• ASSIGNMENT: Within the listing below, show every line that contains the word "printed".

*** Block opens ***

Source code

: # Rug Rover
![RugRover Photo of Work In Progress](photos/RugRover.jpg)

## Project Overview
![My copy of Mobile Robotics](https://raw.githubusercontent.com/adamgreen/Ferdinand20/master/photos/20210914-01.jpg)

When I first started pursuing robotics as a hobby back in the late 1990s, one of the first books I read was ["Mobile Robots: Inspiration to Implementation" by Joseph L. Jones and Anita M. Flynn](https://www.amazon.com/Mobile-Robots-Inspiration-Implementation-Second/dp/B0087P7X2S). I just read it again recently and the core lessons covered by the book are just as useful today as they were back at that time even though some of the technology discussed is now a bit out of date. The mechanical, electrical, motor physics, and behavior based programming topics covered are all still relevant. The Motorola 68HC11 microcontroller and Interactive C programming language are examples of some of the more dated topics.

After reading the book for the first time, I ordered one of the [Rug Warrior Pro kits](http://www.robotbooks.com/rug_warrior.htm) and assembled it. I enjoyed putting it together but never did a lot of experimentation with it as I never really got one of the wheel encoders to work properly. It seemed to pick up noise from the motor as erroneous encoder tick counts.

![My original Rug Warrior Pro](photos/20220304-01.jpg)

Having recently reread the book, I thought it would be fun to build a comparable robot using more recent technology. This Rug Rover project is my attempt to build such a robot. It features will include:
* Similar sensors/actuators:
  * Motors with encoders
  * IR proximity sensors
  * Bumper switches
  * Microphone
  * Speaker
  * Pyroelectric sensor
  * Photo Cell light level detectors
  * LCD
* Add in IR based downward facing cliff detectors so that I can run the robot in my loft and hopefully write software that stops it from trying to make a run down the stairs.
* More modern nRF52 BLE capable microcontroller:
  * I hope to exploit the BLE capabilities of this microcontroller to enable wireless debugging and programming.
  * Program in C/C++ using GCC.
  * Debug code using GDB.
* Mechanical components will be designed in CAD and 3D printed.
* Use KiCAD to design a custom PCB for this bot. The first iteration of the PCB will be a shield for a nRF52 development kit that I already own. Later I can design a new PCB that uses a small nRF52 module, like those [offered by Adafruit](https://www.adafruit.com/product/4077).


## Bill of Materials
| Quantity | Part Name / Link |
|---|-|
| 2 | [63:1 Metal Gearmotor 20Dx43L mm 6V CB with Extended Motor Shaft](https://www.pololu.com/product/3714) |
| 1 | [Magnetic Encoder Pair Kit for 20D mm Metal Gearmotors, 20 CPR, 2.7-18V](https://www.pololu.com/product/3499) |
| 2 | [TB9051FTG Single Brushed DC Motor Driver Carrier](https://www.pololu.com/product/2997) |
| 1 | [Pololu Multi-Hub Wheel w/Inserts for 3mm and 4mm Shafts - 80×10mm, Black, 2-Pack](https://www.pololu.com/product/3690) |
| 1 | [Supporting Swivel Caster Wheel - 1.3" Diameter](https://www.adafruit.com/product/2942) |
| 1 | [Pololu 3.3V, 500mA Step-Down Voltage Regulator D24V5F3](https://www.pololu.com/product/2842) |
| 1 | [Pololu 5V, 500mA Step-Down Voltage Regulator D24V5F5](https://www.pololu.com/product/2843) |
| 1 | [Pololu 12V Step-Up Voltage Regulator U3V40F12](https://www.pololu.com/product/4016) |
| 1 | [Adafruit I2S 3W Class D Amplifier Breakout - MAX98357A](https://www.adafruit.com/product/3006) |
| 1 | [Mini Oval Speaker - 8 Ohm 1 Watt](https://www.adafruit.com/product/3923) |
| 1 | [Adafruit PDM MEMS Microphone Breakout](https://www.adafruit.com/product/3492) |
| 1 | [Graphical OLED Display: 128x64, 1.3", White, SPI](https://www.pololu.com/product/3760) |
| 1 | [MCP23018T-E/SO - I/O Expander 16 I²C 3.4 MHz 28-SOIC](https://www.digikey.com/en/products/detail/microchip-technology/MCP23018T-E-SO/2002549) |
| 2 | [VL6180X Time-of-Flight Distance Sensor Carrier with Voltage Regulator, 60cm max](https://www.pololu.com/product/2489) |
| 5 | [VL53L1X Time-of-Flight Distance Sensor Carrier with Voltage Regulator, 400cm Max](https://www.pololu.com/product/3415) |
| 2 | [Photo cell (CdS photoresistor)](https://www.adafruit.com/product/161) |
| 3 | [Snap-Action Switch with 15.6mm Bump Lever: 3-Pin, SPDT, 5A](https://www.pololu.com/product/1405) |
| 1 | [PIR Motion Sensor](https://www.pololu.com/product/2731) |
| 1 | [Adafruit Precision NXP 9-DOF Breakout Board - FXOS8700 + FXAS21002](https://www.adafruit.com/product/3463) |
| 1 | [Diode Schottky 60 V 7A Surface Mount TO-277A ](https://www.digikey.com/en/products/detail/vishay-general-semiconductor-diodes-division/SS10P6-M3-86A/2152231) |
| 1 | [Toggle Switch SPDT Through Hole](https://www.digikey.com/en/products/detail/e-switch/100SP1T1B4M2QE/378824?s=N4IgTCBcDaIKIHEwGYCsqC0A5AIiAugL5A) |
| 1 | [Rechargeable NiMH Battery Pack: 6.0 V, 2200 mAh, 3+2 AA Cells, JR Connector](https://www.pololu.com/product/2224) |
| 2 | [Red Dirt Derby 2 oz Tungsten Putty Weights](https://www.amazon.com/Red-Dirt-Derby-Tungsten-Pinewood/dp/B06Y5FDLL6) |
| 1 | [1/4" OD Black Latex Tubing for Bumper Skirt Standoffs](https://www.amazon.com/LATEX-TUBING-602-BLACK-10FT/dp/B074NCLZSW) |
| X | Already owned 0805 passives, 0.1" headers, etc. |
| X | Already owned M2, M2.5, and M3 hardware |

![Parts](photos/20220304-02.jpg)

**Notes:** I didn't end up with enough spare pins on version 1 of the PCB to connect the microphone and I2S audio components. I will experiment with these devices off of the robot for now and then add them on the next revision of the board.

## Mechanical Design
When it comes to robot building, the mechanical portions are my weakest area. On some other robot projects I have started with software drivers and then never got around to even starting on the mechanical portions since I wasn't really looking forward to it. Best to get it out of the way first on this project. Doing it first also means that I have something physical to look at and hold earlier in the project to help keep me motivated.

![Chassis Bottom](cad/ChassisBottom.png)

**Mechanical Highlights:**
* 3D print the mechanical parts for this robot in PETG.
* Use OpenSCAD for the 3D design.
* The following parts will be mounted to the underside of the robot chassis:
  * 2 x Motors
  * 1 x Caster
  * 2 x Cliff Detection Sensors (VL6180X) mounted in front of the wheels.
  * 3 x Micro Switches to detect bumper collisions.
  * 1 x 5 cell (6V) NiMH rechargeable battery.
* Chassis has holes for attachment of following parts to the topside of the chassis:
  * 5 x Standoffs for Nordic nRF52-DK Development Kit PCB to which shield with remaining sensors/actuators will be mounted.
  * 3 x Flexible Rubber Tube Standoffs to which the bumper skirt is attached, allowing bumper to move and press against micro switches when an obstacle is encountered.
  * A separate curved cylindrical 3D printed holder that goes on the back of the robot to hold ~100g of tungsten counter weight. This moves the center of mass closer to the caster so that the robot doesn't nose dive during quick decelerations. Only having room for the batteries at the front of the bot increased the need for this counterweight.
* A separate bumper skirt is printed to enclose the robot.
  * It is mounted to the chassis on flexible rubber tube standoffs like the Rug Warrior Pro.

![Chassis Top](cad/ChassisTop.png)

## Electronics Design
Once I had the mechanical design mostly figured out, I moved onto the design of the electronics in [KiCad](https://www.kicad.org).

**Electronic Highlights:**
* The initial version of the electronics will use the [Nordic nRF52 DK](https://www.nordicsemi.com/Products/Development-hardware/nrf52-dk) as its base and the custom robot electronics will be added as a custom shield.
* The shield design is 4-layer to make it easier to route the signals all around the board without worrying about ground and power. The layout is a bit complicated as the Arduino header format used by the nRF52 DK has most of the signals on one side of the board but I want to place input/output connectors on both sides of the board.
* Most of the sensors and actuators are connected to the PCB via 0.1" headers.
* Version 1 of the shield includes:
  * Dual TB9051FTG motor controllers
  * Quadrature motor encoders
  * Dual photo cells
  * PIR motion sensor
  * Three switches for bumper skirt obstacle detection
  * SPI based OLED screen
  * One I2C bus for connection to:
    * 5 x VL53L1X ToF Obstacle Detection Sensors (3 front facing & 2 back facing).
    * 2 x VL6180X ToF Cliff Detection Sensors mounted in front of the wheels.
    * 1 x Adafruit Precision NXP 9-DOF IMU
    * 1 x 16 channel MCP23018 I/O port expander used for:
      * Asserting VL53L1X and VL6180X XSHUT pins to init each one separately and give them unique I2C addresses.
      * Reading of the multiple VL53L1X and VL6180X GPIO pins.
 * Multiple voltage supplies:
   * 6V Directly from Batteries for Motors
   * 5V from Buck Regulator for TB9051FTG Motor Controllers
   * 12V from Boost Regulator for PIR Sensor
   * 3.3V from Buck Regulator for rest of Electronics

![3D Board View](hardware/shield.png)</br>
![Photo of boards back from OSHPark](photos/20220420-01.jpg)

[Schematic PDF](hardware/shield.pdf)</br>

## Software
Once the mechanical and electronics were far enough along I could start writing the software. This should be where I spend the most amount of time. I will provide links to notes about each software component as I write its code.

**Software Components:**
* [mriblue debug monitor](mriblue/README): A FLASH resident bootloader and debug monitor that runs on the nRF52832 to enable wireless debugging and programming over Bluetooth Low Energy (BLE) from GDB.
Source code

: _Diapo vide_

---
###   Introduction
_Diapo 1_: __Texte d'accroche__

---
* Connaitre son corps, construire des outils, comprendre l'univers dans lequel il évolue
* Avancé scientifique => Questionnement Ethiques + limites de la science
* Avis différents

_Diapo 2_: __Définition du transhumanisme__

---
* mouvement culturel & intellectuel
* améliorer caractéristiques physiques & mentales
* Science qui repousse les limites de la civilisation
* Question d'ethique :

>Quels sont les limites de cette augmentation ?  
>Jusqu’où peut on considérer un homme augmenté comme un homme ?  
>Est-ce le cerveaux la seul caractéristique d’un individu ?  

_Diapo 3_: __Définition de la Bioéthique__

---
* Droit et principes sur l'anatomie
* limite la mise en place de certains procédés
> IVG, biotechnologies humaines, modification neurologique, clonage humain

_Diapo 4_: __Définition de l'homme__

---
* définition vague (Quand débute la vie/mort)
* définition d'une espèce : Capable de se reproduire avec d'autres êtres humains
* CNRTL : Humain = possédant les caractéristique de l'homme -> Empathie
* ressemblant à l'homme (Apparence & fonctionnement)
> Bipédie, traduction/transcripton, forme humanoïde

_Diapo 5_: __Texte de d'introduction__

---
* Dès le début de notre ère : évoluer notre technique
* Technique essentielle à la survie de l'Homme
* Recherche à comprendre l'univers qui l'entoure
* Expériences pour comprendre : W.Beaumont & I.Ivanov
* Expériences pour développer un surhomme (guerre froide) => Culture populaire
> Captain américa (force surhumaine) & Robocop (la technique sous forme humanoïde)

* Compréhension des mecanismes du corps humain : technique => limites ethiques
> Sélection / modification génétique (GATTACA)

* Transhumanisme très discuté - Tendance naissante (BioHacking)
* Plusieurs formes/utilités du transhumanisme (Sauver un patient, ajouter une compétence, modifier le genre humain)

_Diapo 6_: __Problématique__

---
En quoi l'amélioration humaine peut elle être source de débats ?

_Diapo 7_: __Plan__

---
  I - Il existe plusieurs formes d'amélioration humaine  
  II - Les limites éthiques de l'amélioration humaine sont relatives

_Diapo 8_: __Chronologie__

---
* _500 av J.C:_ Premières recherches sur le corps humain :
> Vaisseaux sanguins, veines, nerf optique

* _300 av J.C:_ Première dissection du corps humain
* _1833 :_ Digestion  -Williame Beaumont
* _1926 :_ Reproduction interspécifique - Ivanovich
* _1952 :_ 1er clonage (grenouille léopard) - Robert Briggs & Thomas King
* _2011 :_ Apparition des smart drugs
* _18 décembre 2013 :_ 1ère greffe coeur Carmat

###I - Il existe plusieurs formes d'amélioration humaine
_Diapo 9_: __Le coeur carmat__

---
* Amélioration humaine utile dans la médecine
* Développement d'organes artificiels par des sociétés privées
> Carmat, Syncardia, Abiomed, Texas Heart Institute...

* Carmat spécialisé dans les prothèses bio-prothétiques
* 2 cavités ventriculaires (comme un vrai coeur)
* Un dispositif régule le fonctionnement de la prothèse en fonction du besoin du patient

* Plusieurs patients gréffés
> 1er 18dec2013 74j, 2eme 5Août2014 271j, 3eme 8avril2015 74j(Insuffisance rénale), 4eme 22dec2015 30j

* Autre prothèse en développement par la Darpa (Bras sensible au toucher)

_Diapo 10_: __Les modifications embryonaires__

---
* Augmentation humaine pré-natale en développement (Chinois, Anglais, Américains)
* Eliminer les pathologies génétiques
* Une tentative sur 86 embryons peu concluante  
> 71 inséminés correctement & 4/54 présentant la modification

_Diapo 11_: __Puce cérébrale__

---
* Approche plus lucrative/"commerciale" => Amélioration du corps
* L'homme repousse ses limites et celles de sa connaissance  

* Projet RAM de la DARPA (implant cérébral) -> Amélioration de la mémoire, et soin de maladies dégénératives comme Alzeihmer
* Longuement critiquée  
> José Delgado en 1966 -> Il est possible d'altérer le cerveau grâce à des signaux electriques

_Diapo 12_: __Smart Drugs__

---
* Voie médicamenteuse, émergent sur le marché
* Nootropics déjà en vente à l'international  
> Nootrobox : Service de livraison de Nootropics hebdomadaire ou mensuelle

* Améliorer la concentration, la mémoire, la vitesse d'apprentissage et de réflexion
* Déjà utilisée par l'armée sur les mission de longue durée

*** Block closes ***

• REPLY:
* Mechanical components will be designed in CAD and 3D printed.
  * A separate curved cylindrical 3D printed holder that goes on the back of the robot to hold ~100g of tungsten counter weight. This moves the center of mass closer to the caster so that the robot doesn't nose dive during quick decelerations. Only having room for the batteries at the front of the bot increased the need for this counterweight.
* A separate bumper skirt is printed to enclose the robot.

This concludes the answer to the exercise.